» WORK REQUEST: Pick out the lines below that contain the string "parentId" and copy them all.

++++++++

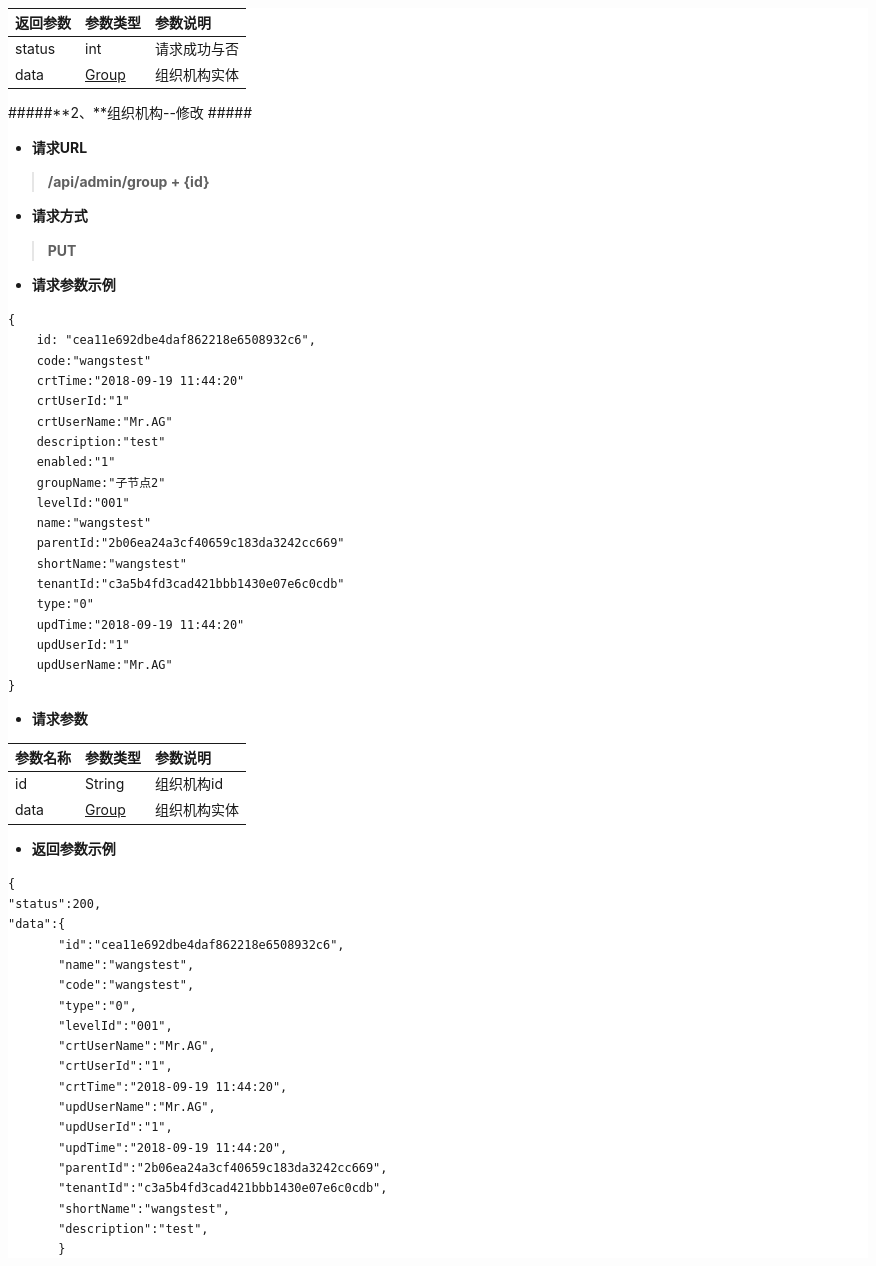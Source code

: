 | 返回参数 | 参数类型 | 参数说明 |
| :-------- | :--------| :------ |
| status | int | 请求成功与否 |
| data | [Group](#group) | 组织机构实体 |

#####**2、**组织机构--修改 #####
- **请求URL**
> **/api/admin/group + {id}**

- **请求方式**
> **PUT**

- **请求参数示例**
```
{
	id: "cea11e692dbe4daf862218e6508932c6",
	code:"wangstest"
	crtTime:"2018-09-19 11:44:20"
	crtUserId:"1"
	crtUserName:"Mr.AG"
	description:"test"
	enabled:"1"
	groupName:"子节点2"
	levelId:"001"
	name:"wangstest"
	parentId:"2b06ea24a3cf40659c183da3242cc669"
	shortName:"wangstest"
	tenantId:"c3a5b4fd3cad421bbb1430e07e6c0cdb"
	type:"0"
	updTime:"2018-09-19 11:44:20"
	updUserId:"1"
	updUserName:"Mr.AG"
}
```

- **请求参数**

| 参数名称 | 参数类型 | 参数说明 |
| :-------- | :--------| :------ |
| id | String | 组织机构id |
| data | [Group](#group) | 组织机构实体 |


- **返回参数示例**

```
{
"status":200,    
"data":{  
       "id":"cea11e692dbe4daf862218e6508932c6",  
       "name":"wangstest",  
       "code":"wangstest",  
       "type":"0",  
       "levelId":"001",  
       "crtUserName":"Mr.AG",  
       "crtUserId":"1",  
       "crtTime":"2018-09-19 11:44:20",  
       "updUserName":"Mr.AG",  
       "updUserId":"1",  
       "updTime":"2018-09-19 11:44:20",  
       "parentId":"2b06ea24a3cf40659c183da3242cc669",
       "tenantId":"c3a5b4fd3cad421bbb1430e07e6c0cdb",
       "shortName":"wangstest",
       "description":"test",
       }  
```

++++++++

» RESPONSE TO THE EXERCISE:
	parentId:"2b06ea24a3cf40659c183da3242cc669"
       "parentId":"2b06ea24a3cf40659c183da3242cc669",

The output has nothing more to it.